Something to that effect. A lot of ways you can go. If this is the true objective, open up to altering some of the lines that fit in order to make the ones that don't fit work. Personally, if I were to change it at all I would scrap the format and focus on the idea of each tear holding its own emotion.
Sorry if I've rambled and left you with nothing more than when you started.
I really like the idea of someone being able to feel my tears no matter how far away they are. That's an amazing concept. Like recently, I've been crying for a friend who was in a car wreck and they didn't think he'd make it. I want him and his family to know that he's been in my thoughts and prayers. *Thank goodness reports are better today. We think he'll make it.* I really enjoyed this. I love the beginning too because it opens with a good vision of the ocean.
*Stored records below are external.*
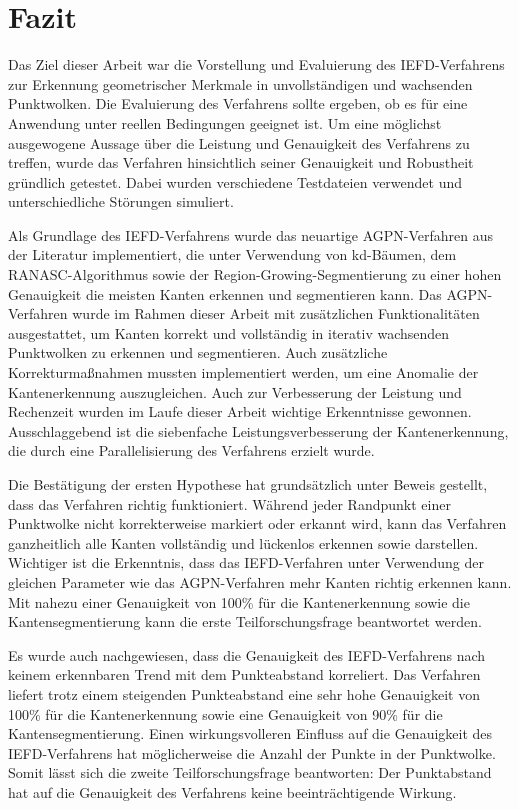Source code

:\chapter{Fazit}

Das Ziel dieser Arbeit war die Vorstellung und Evaluierung des IEFD-Verfahrens zur Erkennung geometrischer Merkmale in unvollständigen und wachsenden Punktwolken. Die Evaluierung des Verfahrens sollte ergeben, ob es für eine Anwendung unter reellen Bedingungen geeignet ist. Um eine möglichst ausgewogene Aussage über die Leistung und Genauigkeit des Verfahrens zu treffen, wurde das Verfahren hinsichtlich seiner Genauigkeit und Robustheit gründlich getestet. Dabei wurden verschiedene Testdateien verwendet und unterschiedliche Störungen simuliert. 

Als Grundlage des IEFD-Verfahrens wurde das neuartige AGPN-Verfahren aus der Literatur implementiert, die unter Verwendung von kd-Bäumen, dem RANASC-Algorithmus sowie der Region-Growing-Segmentierung zu einer hohen Genauigkeit die meisten Kanten erkennen und segmentieren kann. Das AGPN-Verfahren wurde im Rahmen dieser Arbeit mit zusätzlichen Funktionalitäten ausgestattet, um Kanten korrekt und vollständig in iterativ wachsenden Punktwolken zu erkennen und segmentieren. Auch zusätzliche Korrekturmaßnahmen mussten implementiert werden, um eine Anomalie der Kantenerkennung auszugleichen. Auch zur Verbesserung der Leistung und Rechenzeit wurden im Laufe dieser Arbeit wichtige Erkenntnisse gewonnen. Ausschlaggebend ist die siebenfache Leistungsverbesserung der Kantenerkennung, die durch eine Parallelisierung des Verfahrens erzielt wurde.

Die Bestätigung der ersten Hypothese hat grundsätzlich unter Beweis gestellt, dass das Verfahren richtig funktioniert. Während jeder Randpunkt einer Punktwolke nicht korrekterweise markiert oder erkannt wird, kann das Verfahren ganzheitlich alle Kanten vollständig und lückenlos erkennen sowie darstellen. Wichtiger ist die Erkenntnis, dass das IEFD-Verfahren unter Verwendung der gleichen Parameter wie das AGPN-Verfahren mehr Kanten richtig erkennen kann. Mit nahezu einer Genauigkeit von 100\% für die Kantenerkennung sowie die Kantensegmentierung kann die erste Teilforschungsfrage beantwortet werden. 

Es wurde auch nachgewiesen, dass die Genauigkeit des IEFD-Verfahrens nach keinem erkennbaren Trend mit dem Punkteabstand korreliert. Das Verfahren liefert trotz einem steigenden Punkteabstand eine sehr hohe Genauigkeit von 100\% für die Kantenerkennung sowie eine Genauigkeit von 90\% für die Kantensegmentierung. Einen wirkungsvolleren Einfluss auf die Genauigkeit des IEFD-Verfahrens hat möglicherweise die Anzahl der Punkte in der Punktwolke. Somit lässt sich die zweite Teilforschungsfrage beantworten: Der Punktabstand hat auf die Genauigkeit des Verfahrens keine beeinträchtigende Wirkung. 


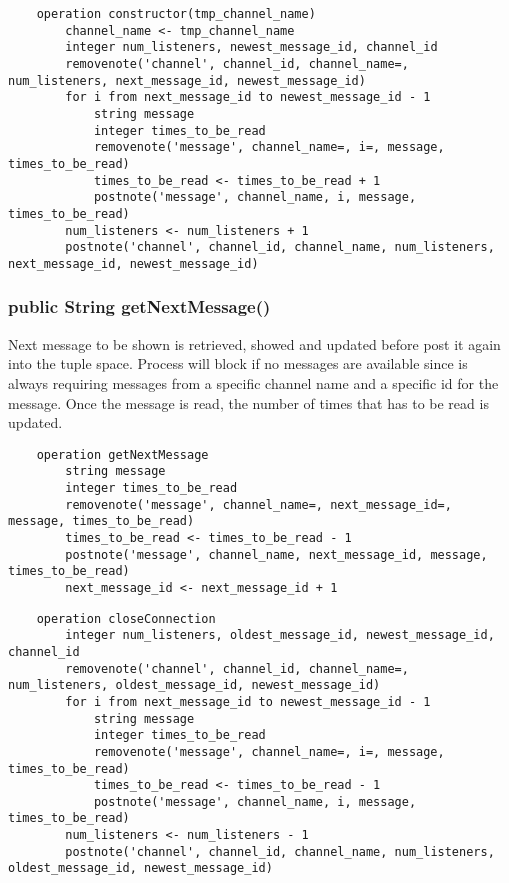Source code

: \documentclass[10pt,a4paper]{article}
\begin{document}
\begin{verbatim}	
	operation constructor(tmp_channel_name)
		channel_name <- tmp_channel_name
		integer num_listeners, newest_message_id, channel_id
		removenote('channel', channel_id, channel_name=, num_listeners, next_message_id, newest_message_id)
		for i from next_message_id to newest_message_id - 1
			string message
			integer times_to_be_read
			removenote('message', channel_name=, i=, message, times_to_be_read)
			times_to_be_read <- times_to_be_read + 1
			postnote('message', channel_name, i, message, times_to_be_read)
		num_listeners <- num_listeners + 1
		postnote('channel', channel_id, channel_name, num_listeners, next_message_id, newest_message_id)
\end{verbatim}

\subsubsection{public String getNextMessage()}

Next message to be shown is retrieved, showed and updated before post it again into the tuple space. Process will block if no messages are available since is always requiring messages from a specific channel name and a specific id for the message.
Once the message is read, the number of times that has to be read is updated.

\begin{verbatim}
	operation getNextMessage
		string message
		integer times_to_be_read
		removenote('message', channel_name=, next_message_id=, message, times_to_be_read)
		times_to_be_read <- times_to_be_read - 1
		postnote('message', channel_name, next_message_id, message, times_to_be_read)
		next_message_id <- next_message_id + 1
\end{verbatim}

\begin{verbatim}
	operation closeConnection
		integer num_listeners, oldest_message_id, newest_message_id, channel_id
		removenote('channel', channel_id, channel_name=, num_listeners, oldest_message_id, newest_message_id)
		for i from next_message_id to newest_message_id - 1
			string message
			integer times_to_be_read
			removenote('message', channel_name=, i=, message, times_to_be_read)
			times_to_be_read <- times_to_be_read - 1
			postnote('message', channel_name, i, message, times_to_be_read)
		num_listeners <- num_listeners - 1
		postnote('channel', channel_id, channel_name, num_listeners, oldest_message_id, newest_message_id)
\end{verbatim}
\end{document}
Great job. :) -blt
your first stanza packs a punch. i could understand exactly how this would feel and have been there.
i think there might be a better way to write the second stanza. just listing the emotions seems a bit trite.
i know that for me, when i care about someone so deeply, i think i can feel their pain. so when you talk about the tears traveling to the one who cares, i know what you mean. i love "triste hazel eyes." very unique. i always find crying to be rather healing, as much as it hurts. oh, and in regards to your journal, no, you do not suck!
Yup, the title sucks. It hasn't got much in the way of connection and reveals nothing about the piece. That's not the problem, though. The problem is that the poem reveals nothing about the title.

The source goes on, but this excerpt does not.